Trump’s commerce secretary says electronics tariff exemptions are temporary
Howard Lutnick said semiconductor tariffs ‘are coming in probably a month or two’.

Tariff exemptions on electronics like smartphones and laptops are only a temporary reprieve until the Trump administration develops a new approach specific to the semiconductor industry, an official has said.
White House officials, including President Donald Trump himself, spent Sunday downplaying the significance of exemptions that lessen but will not eliminate the effect of US tariffs on imports of popular consumer devices and their key components.

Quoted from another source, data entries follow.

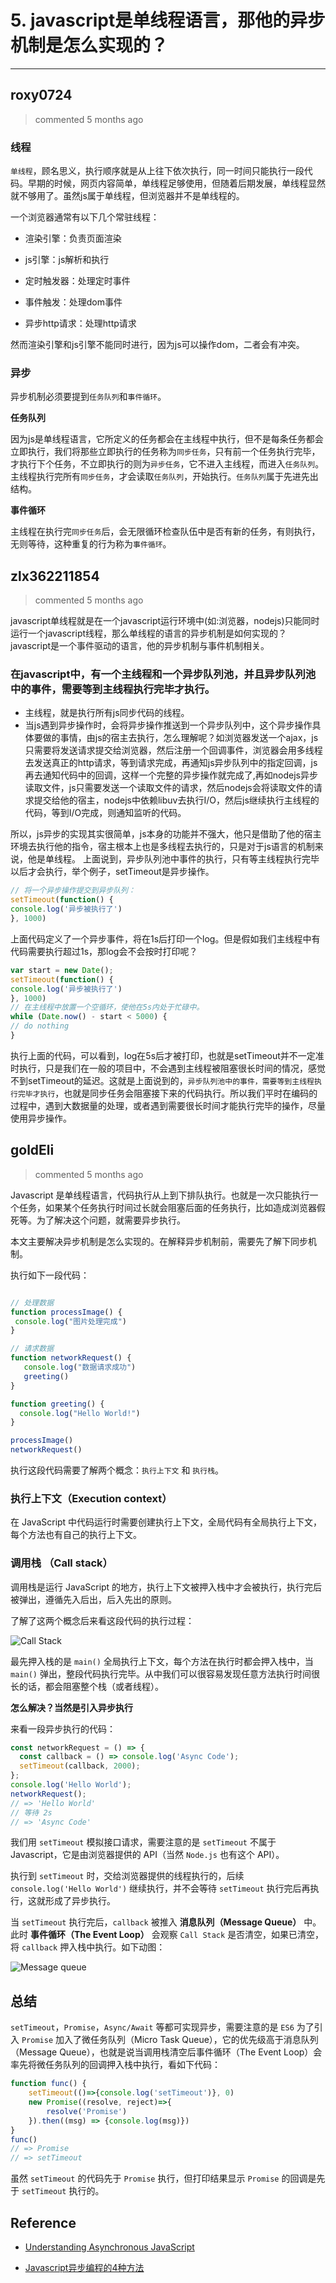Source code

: 
 # 5. javascript是单线程语言，那他的异步机制是怎么实现的？ 
  
 ***
## roxy0724 
 > commented 5 months ago 

### 线程
`单线程`，顾名思义，执行顺序就是从上往下依次执行，同一时间只能执行一段代码。早期的时候，网页内容简单，单线程足够使用，但随着后期发展，单线程显然就不够用了。虽然js属于单线程，但浏览器并不是单线程的。

一个浏览器通常有以下几个常驻线程：

- 渲染引擎：负责页面渲染

- js引擎：js解析和执行

- 定时触发器：处理定时事件

- 事件触发：处理dom事件

- 异步http请求：处理http请求

然而渲染引擎和js引擎不能同时进行，因为js可以操作dom，二者会有冲突。



### 异步
异步机制必须要提到`任务队列`和`事件循环`。

**任务队列**

因为js是单线程语言，它所定义的任务都会在主线程中执行，但不是每条任务都会立即执行，我们将那些立即执行的任务称为`同步任务`，只有前一个任务执行完毕，才执行下个任务，不立即执行的则为`异步任务`，它不进入主线程，而进入`任务队列`。主线程执行完所有`同步任务`，才会读取`任务队列`，开始执行。`任务队列`属于先进先出结构。

**事件循环**

主线程在执行完`同步任务`后，会无限循环检查队伍中是否有新的任务，有则执行，无则等待，这种重复的行为称为`事件循环`。
## zlx362211854 
 > commented 5 months ago 

javascript单线程就是在一个javascript运行环境中(如:浏览器，nodejs)只能同时运行一个javascript线程，那么单线程的语言的异步机制是如何实现的？
javascript是一个事件驱动的语言，他的异步机制与事件机制相关。
### 在javascript中，有一个主线程和一个异步队列池，并且异步队列池中的事件，需要等到主线程执行完毕才执行。
* 主线程，就是执行所有js同步代码的线程。
* 当js遇到异步操作时，会将异步操作推送到一个异步队列中，这个异步操作具体要做的事情，由js的宿主去执行，怎么理解呢？如浏览器发送一个ajax，js只需要将发送请求提交给浏览器，然后注册一个回调事件，浏览器会用多线程去发送真正的http请求，等到请求完成，再通知js异步队列中的指定回调，js再去通知代码中的回调，这样一个完整的异步操作就完成了,再如nodejs异步读取文件，js只需要发送一个读取文件的请求，然后nodejs会将读取文件的请求提交给他的宿主，nodejs中依赖libuv去执行I/O，然后js继续执行主线程的代码，等到I/O完成，则通知监听的代码。

所以，js异步的实现其实很简单，js本身的功能并不强大，他只是借助了他的宿主环境去执行他的指令，宿主根本上也是多线程去执行的，只是对于js语言的机制来说，他是单线程。
上面说到，异步队列池中事件的执行，只有等主线程执行完毕以后才会执行，举个例子，setTimeout是异步操作。

```javascript
// 将一个异步操作提交到异步队列：
setTimeout(function() {
console.log('异步被执行了')
}, 1000)

```
上面代码定义了一个异步事件，将在1s后打印一个log。但是假如我们主线程中有代码需要执行超过1s，那log会不会按时打印呢？

```javascript
var start = new Date();
setTimeout(function() {
console.log('异步被执行了')
}, 1000)
// 在主线程中放置一个空循环，使他在5s内处于忙碌中。
while (Date.now() - start < 5000) {
// do nothing
}

```
执行上面的代码，可以看到，log在5s后才被打印，也就是setTimeout并不一定准时执行，只是我们在一般的项目中，不会遇到主线程被阻塞很长时间的情况，感觉不到setTimeout的延迟。这就是上面说到的，`异步队列池中的事件，需要等到主线程执行完毕才执行`，也就是同步任务会阻塞接下来的代码执行。所以我们平时在编码的过程中，遇到大数据量的处理，或者遇到需要很长时间才能执行完毕的操作，尽量使用异步操作。
## goldEli 
 > commented 5 months ago 

Javascript 是单线程语言，代码执行从上到下排队执行。也就是一次只能执行一个任务，如果某个任务执行时间过长就会阻塞后面的任务执行，比如造成浏览器假死等。为了解决这个问题，就需要异步执行。

本文主要解决异步机制是怎么实现的。在解释异步机制前，需要先了解下同步机制。

执行如下一段代码：


```javascript

// 处理数据
function processImage() {
 console.log("图片处理完成")
}

// 请求数据
function networkRequest() {
   console.log("数据请求成功")
   greeting()
}

function greeting() {
  console.log("Hello World!")
}

processImage()
networkRequest()

```
执行这段代码需要了解两个概念：`执行上下文` 和 `执行栈`。

### 执行上下文（Execution context）

在 JavaScript 中代码运行时需要创建执行上下文，全局代码有全局执行上下文，每个方法也有自己的执行上下文。

### 调用栈 （Call stack）

调用栈是运行 JavaScript 的地方，执行上下文被押入栈中才会被执行，执行完后被弹出，遵循先入后出，后入先出的原则。

了解了这两个概念后来看这段代码的执行过程：

![Call Stack](https://user-images.githubusercontent.com/18217162/61991574-909eab00-b084-11e9-901c-a245d51c0eb4.gif)

最先押入栈的是 `main()` 全局执行上下文，每个方法在执行时都会押入栈中，当 `main()` 弹出，整段代码执行完毕。从中我们可以很容易发现任意方法执行时间很长的话，都会阻塞整个栈（或者线程）。

**怎么解决？当然是引入异步执行**

来看一段异步执行的代码：


```js
const networkRequest = () => {
  const callback = () => console.log('Async Code');
  setTimeout(callback, 2000);
};
console.log('Hello World');
networkRequest();
// => 'Hello World'
// 等待 2s
// => 'Async Code'

```

我们用 `setTimeout` 模拟接口请求，需要注意的是 `setTimeout` 不属于 Javascript，它是由浏览器提供的 API（当然 `Node.js` 也有这个 API）。

执行到 `setTimeout` 时，交给浏览器提供的线程执行的，后续 `console.log('Hello World')` 继续执行，并不会等待 `setTimeout` 执行完后再执行，这就形成了异步执行。

当 `setTimeout` 执行完后，`callback` 被推入 **消息队列（Message Queue）** 中。此时 **事件循环（The Event Loop）** 会观察 `Call Stack` 是否清空，如果已清空，将 `callback` 押入栈中执行。如下动图：

![Message queue](https://user-images.githubusercontent.com/18217162/61992920-4bd03f80-b097-11e9-89ad-fb58473ccf69.gif)

## 总结

`setTimeout`，`Promise`，`Async/Await` 等都可实现异步，需要注意的是 `ES6` 为了引入 `Promise` 加入了微任务队列（Micro Task Queue），它的优先级高于消息队列（Message Queue），也就是说当调用栈清空后事件循环（The Event Loop）会率先将微任务队列的回调押入栈中执行，看如下代码：


```js
function func() {
	setTimeout(()=>{console.log('setTimeout')}, 0)
	new Promise((resolve, reject)=>{
		resolve('Promise')
	}).then((msg) => {console.log(msg)})
}
func()
// => Promise
// => setTimeout

```
虽然 `setTimeout` 的代码先于 `Promise` 执行，但打印结果显示 `Promise` 的回调是先于 `setTimeout` 执行的。

## Reference

* [Understanding Asynchronous JavaScript](https://blog.bitsrc.io/understanding-asynchronous-javascript-the-event-loop-74cd408419ff)

* [Javascript异步编程的4种方法](http://www.ruanyifeng.com/blog/2012/12/asynchronous%EF%BC%BFjavascript.html)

“They’re exempt from the reciprocal tariffs but they’re included in the semiconductor tariffs, which are coming in probably a month or two,” commerce secretary Howard Lutnick told ABC on Sunday.
Mr Trump added to the confusion hours later, saying on social media that there was no “exception” because the goods are “just moving to a different” bucket and will still face a 20% tariff as part of his administration’s move to punish China for its role in fentanyl trafficking.

The Trump administration had said late on Friday that it would exclude electronics from broader so-called reciprocal tariffs, a move that could help keep the prices down for phones and other consumer products that are not usually made in the US.
China’s commerce ministry in a Sunday statement welcomed the change as a small step even as it called for the US to cancel the rest of its tariffs.
Sparing electronics was expected to benefit big tech companies like Apple and Samsung and chip makers like Nvidia, though the uncertainty of future tariffs may rein in an anticipated tech stock rally on Monday.
US Customs and Border Protection said items like smartphones, laptops, hard drives, flat-panel monitors and some chips would qualify for the exemption. Machines used to make semiconductors are excluded too, which means they will not be subject to most of the tariffs levied on China or the 10% baseline tariffs elsewhere.
It was the latest tariff change by the Trump administration, which has made several U-turns in its massive plan to put tariffs in place on goods from most countries. White House officials sought to dismiss any suggestion of a reprieve as the weekend progressed.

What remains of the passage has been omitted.